No matter how much sex there can be or how generous your pay checks come, you still have not experienced real amazement until you’ve been to a Chicago-style poetry slam. For four years, the end of February and beginning of March has marked the season in which I unleashed my craft. As a freshman in high school a new world adopted me; I became a slam poet.  In these seasons I wrote to be recognized by a community of poetic giants, who spoke through images clamoring for points, and who aroused audiences causing their members to break the chairs in front of them. Louder Than A Bomb (LTAB), Chicago’s annual city-wide youth poetry slam festival, pulled my school into a writing process that I now understand to be an element of distinguished poets. I have seen five generations of poets evolve. Yesterday I witnessed my alma mater’s fifth collective of LTAB preliminary bouts and I could not be more proud of the dynasty that I have succeeded. But bigger than my own dynasty I realized—as a non-poet this year— the value of my city’s poetry community.

It felt good to listen to slam poetry with polished writing: burned cliches, balanced diction, and powerful images. A poetry slam is a compettition in which writers have 3 minutes to perform a piece, that will afterward will be judged. Judges are selected audience members who hold up a score from 1 to 10. Often, poets advance in a slam with a gimmick of a voice, which clouds out the bad writing. My homecoming from Philly always anticipates the escape of such abomination, but my time in the “Chi” always reminds me that “the point is not the points, the point is the poetry.” You see when a poem is writen with the likes of G-d, the words linger in your soul’s ear, blocking in effect, the announcement of scores. Some artists never see their work in drafts, what takes poetry from simple expression and makes it into a craft. Away from home, slam doesn’t make sense like it used to; the poets seem to be content with winning praise for less than bonified writing while the audience settles. Theres no denial that I’m spoiled; raised by great poets such as Molly Meacham, Billy Tuggle, Kevin Coval, Robbie Q., Avery R Young, and Brian Telles, I’m proud to be a hard-to-please brat of poetry.
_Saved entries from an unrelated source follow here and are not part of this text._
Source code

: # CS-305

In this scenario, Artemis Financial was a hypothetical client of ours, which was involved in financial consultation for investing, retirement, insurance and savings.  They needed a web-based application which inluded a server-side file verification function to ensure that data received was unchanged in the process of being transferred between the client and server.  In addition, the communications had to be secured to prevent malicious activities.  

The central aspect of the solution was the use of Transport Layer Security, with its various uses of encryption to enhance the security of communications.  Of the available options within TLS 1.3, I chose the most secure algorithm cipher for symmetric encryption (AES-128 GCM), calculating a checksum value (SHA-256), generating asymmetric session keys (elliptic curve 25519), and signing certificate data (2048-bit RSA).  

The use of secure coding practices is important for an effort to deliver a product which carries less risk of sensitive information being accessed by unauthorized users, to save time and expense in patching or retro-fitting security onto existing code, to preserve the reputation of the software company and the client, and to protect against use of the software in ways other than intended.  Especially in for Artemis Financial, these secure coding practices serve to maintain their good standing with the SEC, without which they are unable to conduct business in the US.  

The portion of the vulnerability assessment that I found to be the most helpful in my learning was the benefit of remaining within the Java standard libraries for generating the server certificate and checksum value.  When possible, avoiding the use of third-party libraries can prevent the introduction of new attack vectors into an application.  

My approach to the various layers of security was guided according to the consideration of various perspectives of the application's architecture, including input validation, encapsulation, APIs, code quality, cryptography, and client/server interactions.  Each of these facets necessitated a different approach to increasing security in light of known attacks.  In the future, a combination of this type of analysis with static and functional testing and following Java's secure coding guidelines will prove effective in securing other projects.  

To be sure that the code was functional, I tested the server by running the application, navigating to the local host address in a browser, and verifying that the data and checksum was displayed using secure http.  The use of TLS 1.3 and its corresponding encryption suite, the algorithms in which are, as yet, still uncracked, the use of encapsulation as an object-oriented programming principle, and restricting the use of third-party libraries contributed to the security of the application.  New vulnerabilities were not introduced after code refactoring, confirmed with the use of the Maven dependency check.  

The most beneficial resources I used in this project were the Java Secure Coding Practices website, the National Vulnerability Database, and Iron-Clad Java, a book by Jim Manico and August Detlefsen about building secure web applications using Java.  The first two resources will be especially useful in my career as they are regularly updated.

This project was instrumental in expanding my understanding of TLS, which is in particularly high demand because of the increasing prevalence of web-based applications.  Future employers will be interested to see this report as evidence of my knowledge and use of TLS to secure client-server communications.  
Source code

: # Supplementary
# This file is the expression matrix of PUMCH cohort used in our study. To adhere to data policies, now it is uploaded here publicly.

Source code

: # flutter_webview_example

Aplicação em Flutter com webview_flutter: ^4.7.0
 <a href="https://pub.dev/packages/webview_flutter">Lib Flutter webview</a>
Semi-finals of the high school division of LTAB come tomorrow and words will be thrown. We always want the deserving team to be championed, even if my favorite team doesn’t may the good writers leave the stage as new legends. Whoever wins in the final round represents a city with a culture that out-writes the nation. I hope that they carry on the maxim to Brave New Voices (BNV- the nation-wide youth poetry slam that LTAB champions qualify for) and teach the poets, young and old, to re-focus their craft. The point is not points, the point is the poetry.